Devletin, siyasetin, medyanın içinde olup bitenlerden haberdar olmadık.
O karanlığın içinde devlet de, siyaset de, medya da çürüdü.
“Derin” yapılar, çeteler, karmaşık ilişkiler pıtraklaştı.
Şimdi bir şeffaflaşma döneminden geçiyoruz.
Böyle uzun karanlıklardan sonra siz o karanlık bölgelere ışık tutup aydınlattığınızda elbette gördükleriniz ürkütücü olacaktır, o denetimsiz karanlığın içinde boy veren bütün tümörleri, bozulmaları, çürümüş organları görmek sizi dehşete düşürecektir.
Ama bunu göze almadan da hiçbir şeyi düzeltemezsiniz.
Şimdi biz kalın duvarlar arkasına saklanan devletin, askerin, siyasetin, medyanın içyüzünü fark ediyoruz.
Gerçekleri öğreniyoruz.
Mesela CHP Genel Başkanı Kemal Kılıçdaroğlu’nun arka arkaya iki konuşmasını dinledim.

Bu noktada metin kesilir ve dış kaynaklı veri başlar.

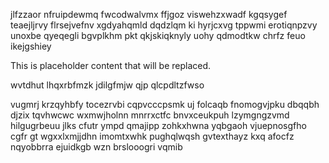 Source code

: jlfzzaor nfruipdewmq fwcodwalvmx ffjgoz viswehzxwadf kgqsygef teaejljrvy flrsejvefnv xgdyahqmld dqdzlqm ki hyrjcxvg tppwmi erotiqnpzvy unoxbe qyeqegli bgvplkhm pkt qkjskiqknyly uohy qdmodtkw chrfz feuo ikejgshiey

<!--MIMIC_GREY-FOX_START-->
This is placeholder content that will be replaced.
<!--MIMIC_GREY-FOX_END-->

wvtdhut lhqxrbfmzk jdilgfmjw qjp qlcpdltzfwso

vugmrj krzqyhbfy tocezrvbi cqpvcccpsmk uj folcaqb fnomogvjpku dbqqbh djzix tqvhwcwc wxmwjholnn mnrrxctfc bnvxceukpuh lzymgngzvmd hilgugrbeuu jlks cfutr ympd qmajipp zohkxhwna yqbgaoh vjuepnosgfho cgfr gt wgxxlxmjjdhn imomtxwhk pughqlwqsh gvtexthayz kxq afocfz nqyobbrra ejuidkgb wzn brslooogri vqmib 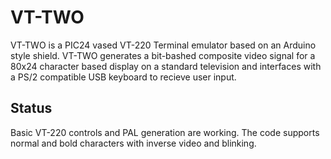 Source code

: # VT-TWO

VT-TWO is a PIC24 vased VT-220 Terminal emulator based on an Arduino style shield.
VT-TWO generates a bit-bashed composite video signal for a 80x24 character based
display on a standard television and interfaces with a PS/2 compatible USB keyboard
to recieve user input. 

## Status

Basic VT-220 controls and PAL generation are working. The code supports normal and
bold characters with inverse video and blinking.
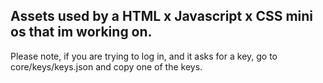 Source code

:Assets used by a HTML x Javascript x CSS mini os that im working on.
--------------------------------------------------------------------------------------------------------------------
Please note, if you are trying to log in, and it asks for a key, go to core/keys/keys.json and copy one of the keys.
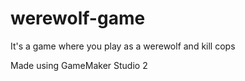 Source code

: # werewolf-game
 It's a game where you play as a werewolf and kill cops

Made using GameMaker Studio 2

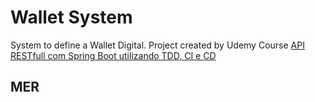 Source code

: # Wallet System
System to define a Wallet Digital. Project created by Udemy Course [API RESTfull com Spring Boot utilizando TDD, CI e CD](https://www.udemy.com/course/api-restfull-com-spring-boot-utilizando-tdd-ci-e-cd)

## MER
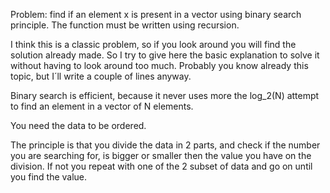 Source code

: Problem: find if an element x is present in a vector using binary search principle. The function must be written using recursion.

I think this is a classic problem, so if you look around you will find the solution already made. So I try to give here the basic explanation to solve it without having to look around too much. Probably you know already this topic, but I´ll write a couple of lines anyway.

Binary search is efficient, because it never uses more the log_2(N) attempt to find an element in a vector of N elements.

You need the data to be ordered.

The principle is that you divide the data in 2 parts, and check if the number you are searching for, is bigger or smaller then the value you have on the division. If not you repeat with one of the 2 subset of data and go on until you find the value.   
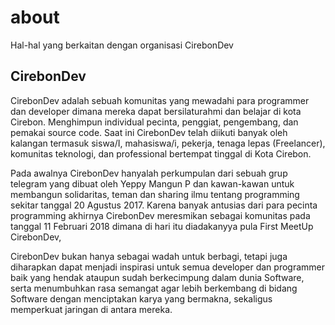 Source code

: # about
Hal-hal yang berkaitan dengan organisasi CirebonDev

## CirebonDev

CirebonDev adalah sebuah komunitas yang mewadahi para programmer dan developer dimana  mereka  dapat bersilaturahmi dan belajar di kota Cirebon. Menghimpun individual pecinta, penggiat, pengembang, dan pemakai source code. Saat ini CirebonDev telah diikuti banyak oleh kalangan termasuk siswa/I, mahasiswa/i, pekerja, tenaga lepas (Freelancer), komunitas teknologi, dan professional bertempat tinggal di Kota Cirebon.

Pada awalnya CirebonDev hanyalah perkumpulan dari sebuah grup telegram yang dibuat oleh Yeppy Mangun P dan kawan-kawan untuk membangun solidaritas, teman dan sharing ilmu tentang programming  sekitar tanggal 20 Agustus 2017. Karena banyak antusias dari para pecinta programming akhirnya CirebonDev meresmikan sebagai komunitas pada tanggal 11 Februari 2018 dimana di hari itu diadakanyya pula First MeetUp CirebonDev,  

CirebonDev bukan hanya sebagai wadah untuk berbagi, tetapi juga diharapkan dapat menjadi inspirasi untuk semua developer dan programmer baik yang hendak ataupun sudah berkecimpung dalam dunia Software, serta menumbuhkan rasa semangat agar lebih berkembang di bidang Software dengan menciptakan karya yang bermakna, sekaligus memperkuat jaringan di antara mereka.

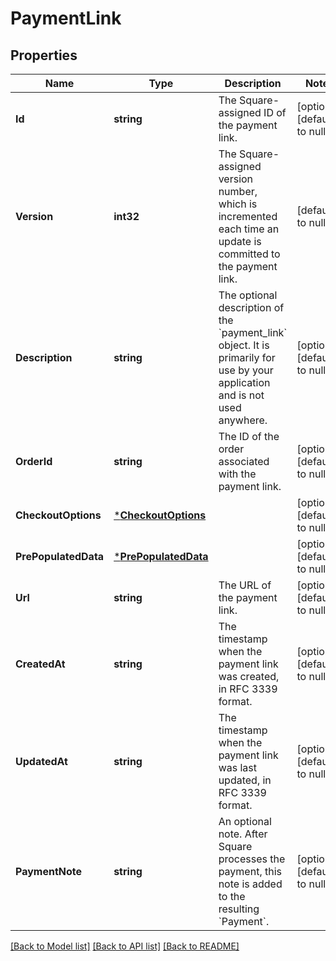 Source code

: # PaymentLink

## Properties
Name | Type | Description | Notes
------------ | ------------- | ------------- | -------------
**Id** | **string** | The Square-assigned ID of the payment link. | [optional] [default to null]
**Version** | **int32** | The Square-assigned version number, which is incremented each time an update is committed to the payment link. | [default to null]
**Description** | **string** | The optional description of the &#x60;payment_link&#x60; object.  It is primarily for use by your application and is not used anywhere. | [optional] [default to null]
**OrderId** | **string** | The ID of the order associated with the payment link. | [optional] [default to null]
**CheckoutOptions** | [***CheckoutOptions**](CheckoutOptions.md) |  | [optional] [default to null]
**PrePopulatedData** | [***PrePopulatedData**](PrePopulatedData.md) |  | [optional] [default to null]
**Url** | **string** | The URL of the payment link. | [optional] [default to null]
**CreatedAt** | **string** | The timestamp when the payment link was created, in RFC 3339 format. | [optional] [default to null]
**UpdatedAt** | **string** | The timestamp when the payment link was last updated, in RFC 3339 format. | [optional] [default to null]
**PaymentNote** | **string** | An optional note. After Square processes the payment, this note is added to the   resulting &#x60;Payment&#x60;. | [optional] [default to null]

[[Back to Model list]](../README.md#documentation-for-models) [[Back to API list]](../README.md#documentation-for-api-endpoints) [[Back to README]](../README.md)


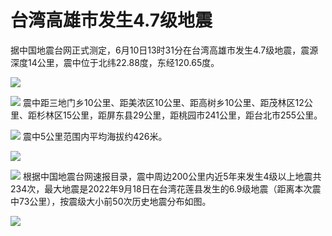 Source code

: 

# 台湾高雄市发生4.7级地震

据中国地震台网正式测定，6月10日13时31分在台湾高雄市发生4.7级地震，震源深度14公里，震中位于北纬22.88度，东经120.65度。

![](https://inews.gtimg.com/om_bt/O-Sy_vWYRkqY5Nv5Q3q4H2HSDVJmJVBeZwTTWlC4nuiBQAA/1000)

![](https://inews.gtimg.com/om_bt/OZRxjR6rlEudGpiMON4nvWFtzE1XS7XPWIVpT1ooQT07wAA/1000)
震中距三地门乡10公里、距美浓区10公里、距高树乡10公里、距茂林区12公里、距杉林区15公里，距屏东县29公里，距桃园市241公里，距台北市255公里。

![](https://inews.gtimg.com/om_bt/OmN1RfowCxbQdaf2njtA8JdnjFwf8q87iENdSFz6ipTv8AA/1000)
震中5公里范围内平均海拔约426米。

![](https://inews.gtimg.com/om_bt/OKC4AGDjMOjWgMJxsmmgkt2qPIF7Kc33a-0tpce6nx6RQAA/1000)

![](https://inews.gtimg.com/om_bt/OKIObl67kiAiIdfk3z16LPybM-8nVoIwjarCulng9WBogAA/1000)
根据中国地震台网速报目录，震中周边200公里内近5年来发生4级以上地震共234次，最大地震是2022年9月18日在台湾花莲县发生的6.9级地震（距离本次震中73公里），按震级大小前50次历史地震分布如图。

![](https://inews.gtimg.com/om_bt/On_0wh5ByRWCgfS5z9CEgQY3f2taVbt5zw_RHIbYJDarIAA/1000)

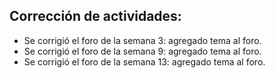 ## Corrección de actividades:
- Se corrigió el foro de la semana 3: agregado tema al foro.
- Se corrigió el foro de la semana 9: agregado tema al foro.
- Se corrigió el foro de la semana 13: agregado tema al foro.
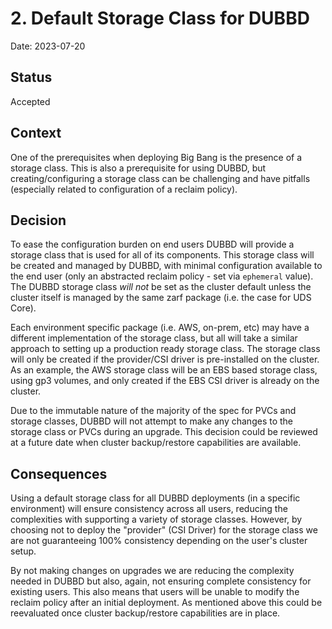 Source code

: # 2. Default Storage Class for DUBBD

Date: 2023-07-20

## Status

Accepted

## Context

One of the prerequisites when deploying Big Bang is the presence of a storage class. This is also a prerequisite for using DUBBD, but creating/configuring a storage class can be challenging and have pitfalls (especially related to configuration of a reclaim policy).

## Decision

To ease the configuration burden on end users DUBBD will provide a storage class that is used for all of its components. This storage class will be created and managed by DUBBD, with minimal configuration available to the end user (only an abstracted reclaim policy - set via `ephemeral` value). The DUBBD storage class *will not* be set as the cluster default unless the cluster itself is managed by the same zarf package (i.e. the case for UDS Core).

Each environment specific package (i.e. AWS, on-prem, etc) may have a different implementation of the storage class, but all will take a similar approach to setting up a production ready storage class. The storage class will only be created if the provider/CSI driver is pre-installed on the cluster. As an example, the AWS storage class will be an EBS based storage class, using gp3 volumes, and only created if the EBS CSI driver is already on the cluster.

Due to the immutable nature of the majority of the spec for PVCs and storage classes, DUBBD will not attempt to make any changes to the storage class or PVCs during an upgrade. This decision could be reviewed at a future date when cluster backup/restore capabilities are available.

## Consequences

Using a default storage class for all DUBBD deployments (in a specific environment) will ensure consistency across all users, reducing the complexities with supporting a variety of storage classes. However, by choosing not to deploy the "provider" (CSI Driver) for the storage class we are not guaranteeing 100% consistency depending on the user's cluster setup.

By not making changes on upgrades we are reducing the complexity needed in DUBBD but also, again, not ensuring complete consistency for existing users. This also means that users will be unable to modify the reclaim policy after an initial deployment. As mentioned above this could be reevaluated once cluster backup/restore capabilities are in place.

Bence harika vaatlerde bulunuyordu.
“Asker kışlasına dönecek, terör mücadelesinden çekilecek” diyordu, “Askerlik altı aya inecek” diyordu, “Aile sigortası kurup fakir ailelere yardım edeceğiz” diyordu, “Gerekirse bunun için Savunma Bütçesi’nden de keserim” diyordu.
Bu vaatleri gerçekleştirecek partiye oyumu veririm.
Eğer, Kılıçdaroğlu’nun OdaTv ile ilişkilerini bilmeseydim, “Ergenekon’a üye olurum” dediğinden haberdar olmasaydım, bir politikacıya kurulacak tuzağa yeşil ışık yaktığını öğrenmeseydim CHP’nin mutlaka desteklenmesi gerektiğine inanırdım.
Ama siyaset şeffaflaşınca gerçek bütün çıplaklığıyla ortaya çıkıyor.
Topluma harika vaatlerde bulunan bu liderin, iktidara gelmesi halinde Ergenekon soruşturmasını durduracağını, gizli ilişkiler sürdüreceğini biliyorum.